* _TASK DESCRIPTION_
Scan the records below for the word "LitViewBrowser" and give only the number of lines that hold it.
☆ ☆ ☆
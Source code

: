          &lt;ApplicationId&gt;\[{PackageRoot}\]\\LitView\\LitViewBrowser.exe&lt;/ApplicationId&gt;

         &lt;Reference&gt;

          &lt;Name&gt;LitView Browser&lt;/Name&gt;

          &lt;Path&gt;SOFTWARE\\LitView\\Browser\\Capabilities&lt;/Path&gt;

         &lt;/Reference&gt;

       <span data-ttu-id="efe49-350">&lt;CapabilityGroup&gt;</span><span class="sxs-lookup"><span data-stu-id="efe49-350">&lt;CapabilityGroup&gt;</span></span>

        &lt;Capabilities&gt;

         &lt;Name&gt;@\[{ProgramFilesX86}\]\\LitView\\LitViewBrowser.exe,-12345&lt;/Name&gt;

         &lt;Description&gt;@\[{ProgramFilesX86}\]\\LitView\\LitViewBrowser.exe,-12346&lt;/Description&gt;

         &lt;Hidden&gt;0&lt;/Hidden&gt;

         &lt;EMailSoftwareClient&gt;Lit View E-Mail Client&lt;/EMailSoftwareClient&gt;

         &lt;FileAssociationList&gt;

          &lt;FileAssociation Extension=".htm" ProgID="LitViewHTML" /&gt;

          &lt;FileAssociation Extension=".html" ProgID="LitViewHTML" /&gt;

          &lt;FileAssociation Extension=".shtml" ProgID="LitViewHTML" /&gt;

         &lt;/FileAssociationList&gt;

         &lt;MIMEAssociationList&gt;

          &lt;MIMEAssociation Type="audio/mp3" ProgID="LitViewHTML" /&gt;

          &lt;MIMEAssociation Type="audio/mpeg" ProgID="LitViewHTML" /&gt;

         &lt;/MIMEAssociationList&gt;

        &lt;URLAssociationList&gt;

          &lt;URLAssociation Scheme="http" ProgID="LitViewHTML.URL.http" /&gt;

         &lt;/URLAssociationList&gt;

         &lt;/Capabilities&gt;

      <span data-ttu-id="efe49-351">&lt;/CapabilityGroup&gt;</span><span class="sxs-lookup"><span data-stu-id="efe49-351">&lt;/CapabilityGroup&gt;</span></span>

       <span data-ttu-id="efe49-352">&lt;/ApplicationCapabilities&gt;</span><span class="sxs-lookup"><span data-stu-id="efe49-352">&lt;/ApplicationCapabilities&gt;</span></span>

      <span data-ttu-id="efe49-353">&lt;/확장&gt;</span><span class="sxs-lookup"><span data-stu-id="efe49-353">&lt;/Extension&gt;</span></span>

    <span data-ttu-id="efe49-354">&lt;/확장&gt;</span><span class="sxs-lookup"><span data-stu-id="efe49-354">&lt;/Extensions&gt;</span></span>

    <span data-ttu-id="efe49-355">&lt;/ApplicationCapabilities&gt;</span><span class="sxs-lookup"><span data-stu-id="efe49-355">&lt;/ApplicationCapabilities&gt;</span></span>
☆ ☆ ☆
* _YOUR RESPONSE_
3